Homey-in-chief Allister Heath in City AM:
[The 2011 Census] also reveals a number of worrying trends. Just 64 per cent (14.9m) of households owned their own home in 2011, down four percentage points since 2001, and just 48 per cent in London. The main reason is the lack of housebuilding and idiotic planning rules which artificially push up the price of good quality homes. Combined with a vast population rise fuelled by migration – a big reason for the GDP growth of the past ten years – the situation has become a nightmare for people in their twenties and thirties. We need more homes, and we need them now...
Those renting privately have jumped from 9 per cent in 2001 to 15 per cent (3.6m) in 2011; it is a good thing that Britain now has a privately provided rented sector but unfortunate that so many who would like to buy cannot.

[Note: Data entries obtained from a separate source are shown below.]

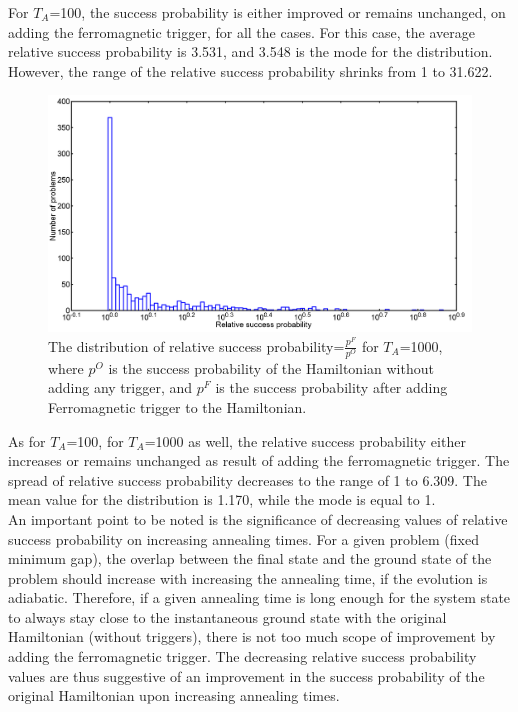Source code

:\documentclass[12]{article}
\begin{document}
For $T_A$=100, the success probability is either improved or remains unchanged, on adding the ferromagnetic trigger, for all the cases. For this case, the average relative success probability is 3.531, and 3.548 is the mode for the distribution. However, the range of the relative success probability shrinks from 1 to 31.622.
\begin{figure}[H]
\centering 
\includegraphics[scale=0.3]{Hist_s12_T1000_F_g0.png}
\caption{The distribution of relative success probability=$\frac{p^F}{p^O}$ for $T_A$=1000, where $p^O$ is the success probability of the Hamiltonian without adding any trigger, and $p^F$ is the success probability after adding Ferromagnetic trigger to the Hamiltonian.}
\label{fig:f6}
\end{figure}
As for $T_A$=100, for $T_A$=1000 as well, the relative success probability either increases or remains unchanged as result of adding the ferromagnetic trigger. The spread of relative success probability decreases to the range of 1 to 6.309. The mean value for the distribution is 1.170, while the mode is equal to 1. \\

An important point to be noted is the significance of decreasing values of relative success probability on increasing annealing times. For a given problem (fixed minimum gap), the overlap between the final state and the ground state of the problem should increase with increasing the annealing time, if the evolution is adiabatic. Therefore, if a given annealing time is long enough for the system state to always stay close to the instantaneous ground state with the original Hamiltonian (without triggers), there is not too much scope of improvement by adding the ferromagnetic trigger. The decreasing relative success probability values are thus suggestive of an improvement in the success probability of the original Hamiltonian upon increasing annealing times.\\
\end{document}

Please note: I'm not defending Labour's immigration policies, but immigration is not the main driver of UK population growth; it is simply longer life expectancy. And in terms of housing tenure, modest population growth is entirely irrelevant. If immigration stopped people buying their own homes, then surely it would also stop people renting their own homes? That's like saying "because of immigration/population growth, more people are renting cars/TVs instead of buying them outright".
Now, returning to the point, there clearly isn't a lack of homes; that fall of four per cent in owner-occupation levels is more than matched by the six per cent increase in private-rental levels. Those tenants are all in homes, aren't they?
We also know that the home builders land banking cartel own half a million plots of land with planning permission, but they are only drip feeding completions and sales because they are trying to keep prices as high as possible (which is probably the economically rational thing to do, from their point of view: collect that rent!).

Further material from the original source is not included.